The task force plays a key role in implementing the university’s strategic plan initiative dealing with energy, materials, and environment, one of four broad areas of discovery that recognizes Tech’s strengths and its ability to address societal needs.
The task force has been active through the summer and has just completed a survey of research, education, and outreach activities related to energy in the areas of policy, economy, infrastructure, the environment, efficiency, fossil fuels, and alternative energy sources. “We are cataloging activity ranging from business models to new technologies,” said Jack Lesko, professor of engineering science and mechanics, who also serves as a faculty administrative fellow in the Office of the Vice President for Research (OVPR).
Richard Hirsh, director of the Consortium for Energy Restructuring, is also an Office of the Vice President for Research fellow providing administrative support for the energy task force. Hirsh is professor of history and science and technology in society at Virginia Tech.
The task force is planning a year-long series of events highlighting Virginia Tech’s energy research capacity and its potential contributions to the state and beyond. It will begin officially in late September or early October with the Deans’ Forum on Energy and Sustainability, which will highlight the work already being performed by university faculty members and students.
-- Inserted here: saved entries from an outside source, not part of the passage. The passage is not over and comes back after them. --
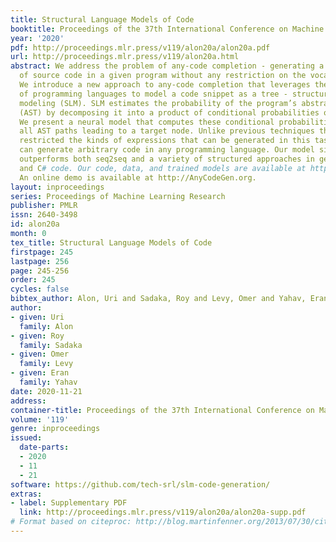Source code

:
 ```yaml
---
title: Structural Language Models of Code
booktitle: Proceedings of the 37th International Conference on Machine Learning
year: '2020'
pdf: http://proceedings.mlr.press/v119/alon20a/alon20a.pdf
url: http://proceedings.mlr.press/v119/alon20a.html
abstract: We address the problem of any-code completion - generating a missing piece
  of source code in a given program without any restriction on the vocabulary or structure.
  We introduce a new approach to any-code completion that leverages the strict syntax
  of programming languages to model a code snippet as a tree - structural language
  modeling (SLM). SLM estimates the probability of the program’s abstract syntax tree
  (AST) by decomposing it into a product of conditional probabilities over its nodes.
  We present a neural model that computes these conditional probabilities by considering
  all AST paths leading to a target node. Unlike previous techniques that have severely
  restricted the kinds of expressions that can be generated in this task, our approach
  can generate arbitrary code in any programming language. Our model significantly
  outperforms both seq2seq and a variety of structured approaches in generating Java
  and C# code. Our code, data, and trained models are available at http://github.com/tech-srl/slm-code-generation/.
  An online demo is available at http://AnyCodeGen.org.
layout: inproceedings
series: Proceedings of Machine Learning Research
publisher: PMLR
issn: 2640-3498
id: alon20a
month: 0
tex_title: Structural Language Models of Code
firstpage: 245
lastpage: 256
page: 245-256
order: 245
cycles: false
bibtex_author: Alon, Uri and Sadaka, Roy and Levy, Omer and Yahav, Eran
author:
- given: Uri
  family: Alon
- given: Roy
  family: Sadaka
- given: Omer
  family: Levy
- given: Eran
  family: Yahav
date: 2020-11-21
address: 
container-title: Proceedings of the 37th International Conference on Machine Learning
volume: '119'
genre: inproceedings
issued:
  date-parts:
  - 2020
  - 11
  - 21
software: https://github.com/tech-srl/slm-code-generation/
extras:
- label: Supplementary PDF
  link: http://proceedings.mlr.press/v119/alon20a/alon20a-supp.pdf
# Format based on citeproc: http://blog.martinfenner.org/2013/07/30/citeproc-yaml-for-bibliographies/
---
```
It will also help researchers connect with others in a way that may encourage increased interdisciplinary work and broader-based studies. “Given the complexity and interrelated and interacting nature of energy research and policy, the goal is to foster the creation of robust internal partnerships to strengthen and expand energy scholarship, learning, and outreach,” said Fenwick.
This first forum will also feature speakers from the Department of Energy, who will describe national initiatives and resources, and other government officials.
The task force will assist in another forum in November that will encourage economic development and promote the use of novel technologies to produce energy and energy efficiency. Ted Settle and Chad Miller of the Virginia Tech Office of Economic Development will head this forum.
“We want to engage people from on and off campus to stimulate new research and interdisciplinary collaboration and form partnerships,” said Lesko.